- [Task goal]: Each record must be output exactly and in full.

- [Data for this task]:
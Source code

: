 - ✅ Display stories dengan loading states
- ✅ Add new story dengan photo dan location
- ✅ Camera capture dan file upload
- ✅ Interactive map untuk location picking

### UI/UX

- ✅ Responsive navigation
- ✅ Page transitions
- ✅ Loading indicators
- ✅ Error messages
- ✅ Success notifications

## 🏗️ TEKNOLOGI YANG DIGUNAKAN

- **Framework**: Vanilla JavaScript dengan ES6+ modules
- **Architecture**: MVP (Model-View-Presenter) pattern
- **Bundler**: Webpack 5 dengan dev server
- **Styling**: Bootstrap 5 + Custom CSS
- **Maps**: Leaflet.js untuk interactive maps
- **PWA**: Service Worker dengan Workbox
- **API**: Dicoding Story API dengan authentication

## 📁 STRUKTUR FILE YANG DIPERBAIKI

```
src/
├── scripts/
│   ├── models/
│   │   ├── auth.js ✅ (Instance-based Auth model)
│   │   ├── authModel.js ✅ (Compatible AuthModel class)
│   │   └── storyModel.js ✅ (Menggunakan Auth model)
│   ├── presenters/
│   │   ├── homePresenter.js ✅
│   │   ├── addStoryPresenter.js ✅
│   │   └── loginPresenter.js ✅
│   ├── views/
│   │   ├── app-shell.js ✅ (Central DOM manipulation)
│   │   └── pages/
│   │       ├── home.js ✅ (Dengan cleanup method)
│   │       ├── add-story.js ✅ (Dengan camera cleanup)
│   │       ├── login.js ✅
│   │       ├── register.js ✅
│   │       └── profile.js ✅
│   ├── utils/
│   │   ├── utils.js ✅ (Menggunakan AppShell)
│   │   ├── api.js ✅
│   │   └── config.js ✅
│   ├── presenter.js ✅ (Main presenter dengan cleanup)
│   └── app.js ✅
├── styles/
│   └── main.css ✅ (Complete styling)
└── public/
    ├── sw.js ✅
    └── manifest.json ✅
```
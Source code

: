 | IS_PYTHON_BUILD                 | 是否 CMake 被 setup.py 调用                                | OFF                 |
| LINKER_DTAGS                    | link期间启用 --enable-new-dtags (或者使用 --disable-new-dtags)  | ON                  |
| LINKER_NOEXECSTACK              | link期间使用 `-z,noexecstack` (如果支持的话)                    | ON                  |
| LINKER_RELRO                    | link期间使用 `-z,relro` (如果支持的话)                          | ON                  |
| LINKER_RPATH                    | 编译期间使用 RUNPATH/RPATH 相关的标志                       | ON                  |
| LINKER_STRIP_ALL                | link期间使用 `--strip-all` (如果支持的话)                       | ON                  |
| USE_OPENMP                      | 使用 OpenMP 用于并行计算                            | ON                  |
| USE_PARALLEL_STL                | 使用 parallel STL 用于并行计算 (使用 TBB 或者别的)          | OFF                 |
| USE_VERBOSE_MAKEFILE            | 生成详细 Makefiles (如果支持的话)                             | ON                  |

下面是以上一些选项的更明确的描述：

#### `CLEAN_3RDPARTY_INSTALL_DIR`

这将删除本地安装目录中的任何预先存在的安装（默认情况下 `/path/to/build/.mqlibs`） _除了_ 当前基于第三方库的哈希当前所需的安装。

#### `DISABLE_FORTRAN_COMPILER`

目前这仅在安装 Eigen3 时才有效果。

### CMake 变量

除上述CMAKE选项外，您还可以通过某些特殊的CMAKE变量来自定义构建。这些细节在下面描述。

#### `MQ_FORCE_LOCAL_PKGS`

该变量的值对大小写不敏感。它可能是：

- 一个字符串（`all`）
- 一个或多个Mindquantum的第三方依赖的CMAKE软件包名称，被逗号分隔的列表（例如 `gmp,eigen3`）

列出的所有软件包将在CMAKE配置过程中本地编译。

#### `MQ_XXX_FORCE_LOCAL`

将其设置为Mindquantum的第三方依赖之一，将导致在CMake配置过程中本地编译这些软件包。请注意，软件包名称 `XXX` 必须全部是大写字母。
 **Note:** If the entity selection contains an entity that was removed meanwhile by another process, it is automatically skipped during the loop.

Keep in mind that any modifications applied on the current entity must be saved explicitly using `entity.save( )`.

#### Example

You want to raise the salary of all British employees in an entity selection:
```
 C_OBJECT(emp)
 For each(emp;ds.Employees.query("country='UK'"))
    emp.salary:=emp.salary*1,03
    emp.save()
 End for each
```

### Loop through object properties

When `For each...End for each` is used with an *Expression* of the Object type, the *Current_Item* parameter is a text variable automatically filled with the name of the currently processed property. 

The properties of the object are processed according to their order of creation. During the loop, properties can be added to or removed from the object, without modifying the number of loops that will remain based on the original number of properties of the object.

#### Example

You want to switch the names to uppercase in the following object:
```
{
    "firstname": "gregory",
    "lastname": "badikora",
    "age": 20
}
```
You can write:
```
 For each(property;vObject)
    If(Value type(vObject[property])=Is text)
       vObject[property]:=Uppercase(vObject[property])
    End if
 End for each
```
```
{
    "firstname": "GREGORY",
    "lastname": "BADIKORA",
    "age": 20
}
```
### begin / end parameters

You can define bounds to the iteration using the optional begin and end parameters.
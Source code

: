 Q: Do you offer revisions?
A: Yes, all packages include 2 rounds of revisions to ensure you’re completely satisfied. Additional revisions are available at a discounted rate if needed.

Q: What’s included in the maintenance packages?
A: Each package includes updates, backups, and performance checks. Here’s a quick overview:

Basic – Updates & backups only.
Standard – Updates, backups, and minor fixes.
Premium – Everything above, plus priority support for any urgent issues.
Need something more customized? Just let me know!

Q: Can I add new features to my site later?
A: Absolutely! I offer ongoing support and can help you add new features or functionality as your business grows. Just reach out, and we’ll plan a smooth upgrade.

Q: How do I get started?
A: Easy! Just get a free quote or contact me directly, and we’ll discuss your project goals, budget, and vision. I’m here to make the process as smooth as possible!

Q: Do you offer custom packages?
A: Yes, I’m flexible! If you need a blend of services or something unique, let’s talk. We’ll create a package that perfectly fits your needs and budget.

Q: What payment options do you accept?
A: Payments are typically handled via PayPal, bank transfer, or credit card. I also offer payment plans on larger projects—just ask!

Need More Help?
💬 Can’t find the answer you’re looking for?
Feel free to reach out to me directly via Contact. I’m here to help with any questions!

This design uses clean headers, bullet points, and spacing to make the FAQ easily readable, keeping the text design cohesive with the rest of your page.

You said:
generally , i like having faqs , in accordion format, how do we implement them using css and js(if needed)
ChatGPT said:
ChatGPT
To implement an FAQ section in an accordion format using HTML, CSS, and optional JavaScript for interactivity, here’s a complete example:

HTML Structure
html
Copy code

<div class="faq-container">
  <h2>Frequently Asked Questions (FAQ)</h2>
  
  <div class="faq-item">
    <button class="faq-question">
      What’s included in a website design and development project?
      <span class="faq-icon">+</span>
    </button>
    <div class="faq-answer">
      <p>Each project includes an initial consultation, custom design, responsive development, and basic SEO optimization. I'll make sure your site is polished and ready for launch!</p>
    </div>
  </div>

- [Answer to this exercise]:
Source code

: - ✅ Display stories dengan loading states
- ✅ Add new story dengan photo dan location
- ✅ Camera capture dan file upload
- ✅ Interactive map untuk location picking

### UI/UX

- ✅ Responsive navigation
- ✅ Page transitions
- ✅ Loading indicators
- ✅ Error messages
- ✅ Success notifications

## 🏗️ TEKNOLOGI YANG DIGUNAKAN

- **Framework**: Vanilla JavaScript dengan ES6+ modules
- **Architecture**: MVP (Model-View-Presenter) pattern
- **Bundler**: Webpack 5 dengan dev server
- **Styling**: Bootstrap 5 + Custom CSS
- **Maps**: Leaflet.js untuk interactive maps
- **PWA**: Service Worker dengan Workbox
- **API**: Dicoding Story API dengan authentication

## 📁 STRUKTUR FILE YANG DIPERBAIKI

```
src/
├── scripts/
│   ├── models/
│   │   ├── auth.js ✅ (Instance-based Auth model)
│   │   ├── authModel.js ✅ (Compatible AuthModel class)
│   │   └── storyModel.js ✅ (Menggunakan Auth model)
│   ├── presenters/
│   │   ├── homePresenter.js ✅
│   │   ├── addStoryPresenter.js ✅
│   │   └── loginPresenter.js ✅
│   ├── views/
│   │   ├── app-shell.js ✅ (Central DOM manipulation)
│   │   └── pages/
│   │       ├── home.js ✅ (Dengan cleanup method)
│   │       ├── add-story.js ✅ (Dengan camera cleanup)
│   │       ├── login.js ✅
│   │       ├── register.js ✅
│   │       └── profile.js ✅
│   ├── utils/
│   │   ├── utils.js ✅ (Menggunakan AppShell)
│   │   ├── api.js ✅
│   │   └── config.js ✅
│   ├── presenter.js ✅ (Main presenter dengan cleanup)
│   └── app.js ✅
├── styles/
│   └── main.css ✅ (Complete styling)
└── public/
    ├── sw.js ✅
    └── manifest.json ✅
```
Source code

: | IS_PYTHON_BUILD                 | 是否 CMake 被 setup.py 调用                                | OFF                 |
| LINKER_DTAGS                    | link期间启用 --enable-new-dtags (或者使用 --disable-new-dtags)  | ON                  |
| LINKER_NOEXECSTACK              | link期间使用 `-z,noexecstack` (如果支持的话)                    | ON                  |
| LINKER_RELRO                    | link期间使用 `-z,relro` (如果支持的话)                          | ON                  |
| LINKER_RPATH                    | 编译期间使用 RUNPATH/RPATH 相关的标志                       | ON                  |
| LINKER_STRIP_ALL                | link期间使用 `--strip-all` (如果支持的话)                       | ON                  |
| USE_OPENMP                      | 使用 OpenMP 用于并行计算                            | ON                  |
| USE_PARALLEL_STL                | 使用 parallel STL 用于并行计算 (使用 TBB 或者别的)          | OFF                 |
| USE_VERBOSE_MAKEFILE            | 生成详细 Makefiles (如果支持的话)                             | ON                  |

下面是以上一些选项的更明确的描述：

#### `CLEAN_3RDPARTY_INSTALL_DIR`

这将删除本地安装目录中的任何预先存在的安装（默认情况下 `/path/to/build/.mqlibs`） _除了_ 当前基于第三方库的哈希当前所需的安装。

#### `DISABLE_FORTRAN_COMPILER`

目前这仅在安装 Eigen3 时才有效果。

### CMake 变量

除上述CMAKE选项外，您还可以通过某些特殊的CMAKE变量来自定义构建。这些细节在下面描述。

#### `MQ_FORCE_LOCAL_PKGS`

该变量的值对大小写不敏感。它可能是：

- 一个字符串（`all`）
- 一个或多个Mindquantum的第三方依赖的CMAKE软件包名称，被逗号分隔的列表（例如 `gmp,eigen3`）

列出的所有软件包将在CMAKE配置过程中本地编译。

#### `MQ_XXX_FORCE_LOCAL`

将其设置为Mindquantum的第三方依赖之一，将导致在CMake配置过程中本地编译这些软件包。请注意，软件包名称 `XXX` 必须全部是大写字母。
 **Note:** If the entity selection contains an entity that was removed meanwhile by another process, it is automatically skipped during the loop.

Keep in mind that any modifications applied on the current entity must be saved explicitly using `entity.save( )`.

#### Example

You want to raise the salary of all British employees in an entity selection:
```
 C_OBJECT(emp)
 For each(emp;ds.Employees.query("country='UK'"))
    emp.salary:=emp.salary*1,03
    emp.save()
 End for each
```

### Loop through object properties

When `For each...End for each` is used with an *Expression* of the Object type, the *Current_Item* parameter is a text variable automatically filled with the name of the currently processed property. 

The properties of the object are processed according to their order of creation. During the loop, properties can be added to or removed from the object, without modifying the number of loops that will remain based on the original number of properties of the object.

#### Example

You want to switch the names to uppercase in the following object:
```
{
    "firstname": "gregory",
    "lastname": "badikora",
    "age": 20
}
```
You can write:
```
 For each(property;vObject)
    If(Value type(vObject[property])=Is text)
       vObject[property]:=Uppercase(vObject[property])
    End if
 End for each
```
```
{
    "firstname": "GREGORY",
    "lastname": "BADIKORA",
    "age": 20
}
```
### begin / end parameters

You can define bounds to the iteration using the optional begin and end parameters.
Source code

: Q: Do you offer revisions?
A: Yes, all packages include 2 rounds of revisions to ensure you’re completely satisfied. Additional revisions are available at a discounted rate if needed.

Q: What’s included in the maintenance packages?
A: Each package includes updates, backups, and performance checks. Here’s a quick overview:

Basic – Updates & backups only.
Standard – Updates, backups, and minor fixes.
Premium – Everything above, plus priority support for any urgent issues.
Need something more customized? Just let me know!

Q: Can I add new features to my site later?
A: Absolutely! I offer ongoing support and can help you add new features or functionality as your business grows. Just reach out, and we’ll plan a smooth upgrade.

Q: How do I get started?
A: Easy! Just get a free quote or contact me directly, and we’ll discuss your project goals, budget, and vision. I’m here to make the process as smooth as possible!

Q: Do you offer custom packages?
A: Yes, I’m flexible! If you need a blend of services or something unique, let’s talk. We’ll create a package that perfectly fits your needs and budget.

Q: What payment options do you accept?
A: Payments are typically handled via PayPal, bank transfer, or credit card. I also offer payment plans on larger projects—just ask!

Need More Help?
💬 Can’t find the answer you’re looking for?
Feel free to reach out to me directly via Contact. I’m here to help with any questions!

This design uses clean headers, bullet points, and spacing to make the FAQ easily readable, keeping the text design cohesive with the rest of your page.

You said:
generally , i like having faqs , in accordion format, how do we implement them using css and js(if needed)
ChatGPT said:
ChatGPT
To implement an FAQ section in an accordion format using HTML, CSS, and optional JavaScript for interactivity, here’s a complete example:

HTML Structure
html
Copy code

<div class="faq-container">
  <h2>Frequently Asked Questions (FAQ)</h2>
  
  <div class="faq-item">
    <button class="faq-question">
      What’s included in a website design and development project?
      <span class="faq-icon">+</span>
    </button>
    <div class="faq-answer">
      <p>Each project includes an initial consultation, custom design, responsive development, and basic SEO optimization. I'll make sure your site is polished and ready for launch!</p>
    </div>
  </div>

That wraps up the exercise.